The Bank of Japan (BoJ) has historically been at the forefront of radical monetary policy experimentation. In the aftermath of the Nikkei crash and the burst of the Nipponic asset price bubble of the late 1980s, the BoJ became the breeding ground for monetary policy innovation. In order to tackle a long-lasting debt deflation spiral (1987-2013), BoJ officials were the first to launch unconventional monetary measures such as zero or sub-zero policy rates and quantitative easing (QE) or large-scale purchase of domestic securities. These policies were only incorporated in the toolkit of other major central banks after the global financial crisis of 2008-09.
In 2012, Japanese Prime Minister Shinzo Abe started to promote a bold economic plan to support higher nominal GDP growth. Commonly known as “Abenomics,” the plan also aimed to push domestic prices up. More price inflation was a tall order in a country where long-lasting deflation created a “memory” of flat prices that became entrenched in the behaviours of households and corporates. Hence, “Abenomics” required ever more aggressive actions from the BoJ, including negative interest rates, broad-based asset purchases and yield curve control measures that cap long-term rates at low levels.

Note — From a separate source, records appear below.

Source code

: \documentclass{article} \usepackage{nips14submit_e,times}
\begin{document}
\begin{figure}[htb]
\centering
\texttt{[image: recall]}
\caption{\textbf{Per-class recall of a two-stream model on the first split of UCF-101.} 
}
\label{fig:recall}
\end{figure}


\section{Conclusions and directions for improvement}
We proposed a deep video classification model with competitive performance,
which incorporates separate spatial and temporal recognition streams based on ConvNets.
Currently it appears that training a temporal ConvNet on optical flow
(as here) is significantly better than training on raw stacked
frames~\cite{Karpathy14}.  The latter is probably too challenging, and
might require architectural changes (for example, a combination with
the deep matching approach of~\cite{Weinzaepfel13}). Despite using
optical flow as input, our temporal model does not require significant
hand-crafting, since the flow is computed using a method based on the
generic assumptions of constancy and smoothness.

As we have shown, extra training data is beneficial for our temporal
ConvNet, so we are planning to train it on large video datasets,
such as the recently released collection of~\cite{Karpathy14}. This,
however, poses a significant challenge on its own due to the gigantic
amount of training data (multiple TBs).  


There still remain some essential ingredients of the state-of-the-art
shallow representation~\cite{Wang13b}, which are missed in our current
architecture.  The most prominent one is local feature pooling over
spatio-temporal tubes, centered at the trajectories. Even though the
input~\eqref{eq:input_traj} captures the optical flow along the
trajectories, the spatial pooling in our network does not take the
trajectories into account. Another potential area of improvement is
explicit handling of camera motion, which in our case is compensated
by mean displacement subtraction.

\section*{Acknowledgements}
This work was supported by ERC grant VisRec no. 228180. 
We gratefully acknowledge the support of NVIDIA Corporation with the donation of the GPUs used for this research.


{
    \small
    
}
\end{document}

More recently, in the immediate post-pandemic period, the combination of robust demand growth with pandemic-related supply constraints led to a significant spike in global inflation. As a result, major central banks have enacted “hawkish” moves. The BoJ has been so far the notable exception to this trend as deflationary forces were still prevailing in Japan until early last year.
However, things started to change in recent quarters. BoJ’s ultra-loose stance amid a period of aggressive tightening by the US Federal Reserve and European Central Bank favoured capital outflows from Japan. This affected the Japanese Yen (JPY), which depreciated and, at the point of maximum pressure, in October last year, was down by 46% against the USD from recent highs. The sharp depreciation of the JPY added to other global supply-side shocks, such as the Ukraine War and chip shortages, to push Japanese prices higher.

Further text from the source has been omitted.